What you have to do:
Your reply should hold exactly the lines from the one that contains "- **网络层**：逻辑地址寻址，实现不同网**络之间的路径选择** （为数据包选择路由）" through the end of the data. Repeat them word for word.
-------
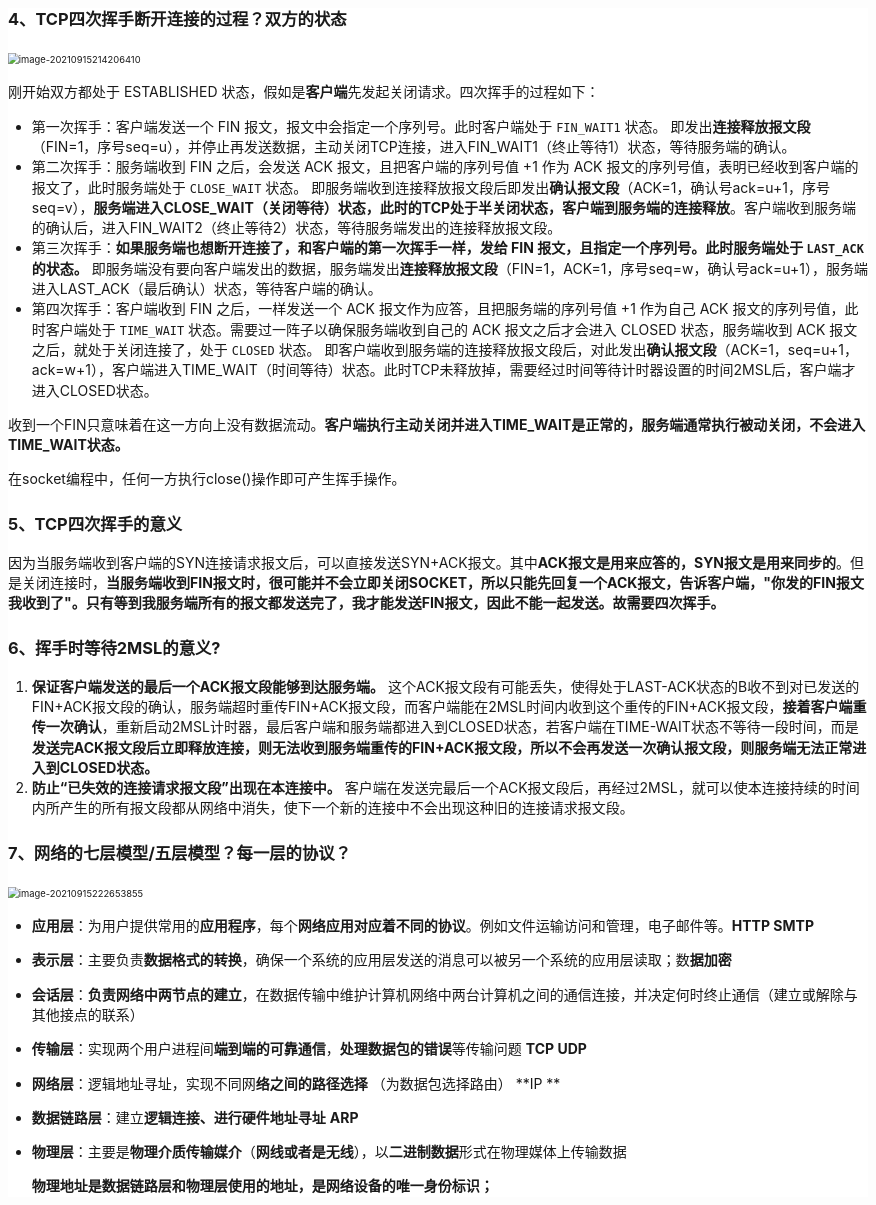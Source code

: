 ### 4、TCP四次挥手断开连接的过程？双方的状态

<img src="C:\Users\10690\AppData\Roaming\Typora\typora-user-images\image-20210915214206410.png" alt="image-20210915214206410" style="zoom:67%;" />

刚开始双方都处于 ESTABLISHED 状态，假如是**客户端**先发起关闭请求。四次挥手的过程如下：

- 第一次挥手：客户端发送一个 FIN 报文，报文中会指定一个序列号。此时客户端处于 `FIN_WAIT1` 状态。 即发出**连接释放报文段**（FIN=1，序号seq=u），并停止再发送数据，主动关闭TCP连接，进入FIN_WAIT1（终止等待1）状态，等待服务端的确认。
- 第二次挥手：服务端收到 FIN 之后，会发送 ACK 报文，且把客户端的序列号值 +1 作为 ACK 报文的序列号值，表明已经收到客户端的报文了，此时服务端处于 `CLOSE_WAIT` 状态。 即服务端收到连接释放报文段后即发出**确认报文段**（ACK=1，确认号ack=u+1，序号seq=v），**服务端进入CLOSE_WAIT（关闭等待）状态，此时的TCP处于半关闭状态，客户端到服务端的连接释放**。客户端收到服务端的确认后，进入FIN_WAIT2（终止等待2）状态，等待服务端发出的连接释放报文段。
- 第三次挥手：**如果服务端也想断开连接了，和客户端的第一次挥手一样，发给 FIN 报文，且指定一个序列号。此时服务端处于 `LAST_ACK` 的状态。** 即服务端没有要向客户端发出的数据，服务端发出**连接释放报文段**（FIN=1，ACK=1，序号seq=w，确认号ack=u+1），服务端进入LAST_ACK（最后确认）状态，等待客户端的确认。
- 第四次挥手：客户端收到 FIN 之后，一样发送一个 ACK 报文作为应答，且把服务端的序列号值 +1 作为自己 ACK 报文的序列号值，此时客户端处于 `TIME_WAIT` 状态。需要过一阵子以确保服务端收到自己的 ACK 报文之后才会进入 CLOSED 状态，服务端收到 ACK 报文之后，就处于关闭连接了，处于 `CLOSED` 状态。 即客户端收到服务端的连接释放报文段后，对此发出**确认报文段**（ACK=1，seq=u+1，ack=w+1），客户端进入TIME_WAIT（时间等待）状态。此时TCP未释放掉，需要经过时间等待计时器设置的时间2MSL后，客户端才进入CLOSED状态。

收到一个FIN只意味着在这一方向上没有数据流动。**客户端执行主动关闭并进入TIME_WAIT是正常的，服务端通常执行被动关闭，不会进入TIME_WAIT状态。**

在socket编程中，任何一方执行close()操作即可产生挥手操作。

### 5、TCP四次挥手的意义

因为当服务端收到客户端的SYN连接请求报文后，可以直接发送SYN+ACK报文。其中**ACK报文是用来应答的，SYN报文是用来同步的**。但是关闭连接时，**当服务端收到FIN报文时，很可能并不会立即关闭SOCKET，所以只能先回复一个ACK报文，告诉客户端，"你发的FIN报文我收到了"。只有等到我服务端所有的报文都发送完了，我才能发送FIN报文，因此不能一起发送。故需要四次挥手。**

### 6、挥手时等待2MSL的意义?

1. **保证客户端发送的最后一个ACK报文段能够到达服务端。** 这个ACK报文段有可能丢失，使得处于LAST-ACK状态的B收不到对已发送的FIN+ACK报文段的确认，服务端超时重传FIN+ACK报文段，而客户端能在2MSL时间内收到这个重传的FIN+ACK报文段，**接着客户端重传一次确认**，重新启动2MSL计时器，最后客户端和服务端都进入到CLOSED状态，若客户端在TIME-WAIT状态不等待一段时间，而是**发送完ACK报文段后立即释放连接，则无法收到服务端重传的FIN+ACK报文段，所以不会再发送一次确认报文段，则服务端无法正常进入到CLOSED状态。**
2. **防止“已失效的连接请求报文段”出现在本连接中。** 客户端在发送完最后一个ACK报文段后，再经过2MSL，就可以使本连接持续的时间内所产生的所有报文段都从网络中消失，使下一个新的连接中不会出现这种旧的连接请求报文段。

### 7、网络的七层模型/五层模型？每一层的协议？

<img src="C:\Users\10690\AppData\Roaming\Typora\typora-user-images\image-20210915222653855.png" alt="image-20210915222653855" style="zoom:67%;" />

- **应用层**：为用户提供常用的**应用程序**，每个**网络应用对应着不同的协议**。例如文件运输访问和管理，电子邮件等。**HTTP SMTP**

- **表示层**：主要负责**数据格式的转换**，确保一个系统的应用层发送的消息可以被另一个系统的应用层读取；数**据加密**

- **会话层**：**负责网络中两节点的建立**，在数据传输中维护计算机网络中两台计算机之间的通信连接，并决定何时终止通信（建立或解除与其他接点的联系）

- **传输层**：实现两个用户进程间**端到端的可靠通信**，**处理数据包的错误**等传输问题 **TCP UDP**

- **网络层**：逻辑地址寻址，实现不同网**络之间的路径选择** （为数据包选择路由） **IP **

- **数据链路层**：建立**逻辑连接、进行硬件地址寻址**  **ARP**

- **物理层**：主要是**物理介质传输媒介**（**网线或者是无线**），以**二进制数据**形式在物理媒体上传输数据

  

  **物理地址是数据链路层和物理层使用的地址，是网络设备的唯一身份标识；**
-------
Answer to the problem:
- **网络层**：逻辑地址寻址，实现不同网**络之间的路径选择** （为数据包选择路由） **IP **

- **数据链路层**：建立**逻辑连接、进行硬件地址寻址**  **ARP**

- **物理层**：主要是**物理介质传输媒介**（**网线或者是无线**），以**二进制数据**形式在物理媒体上传输数据

  

  **物理地址是数据链路层和物理层使用的地址，是网络设备的唯一身份标识；**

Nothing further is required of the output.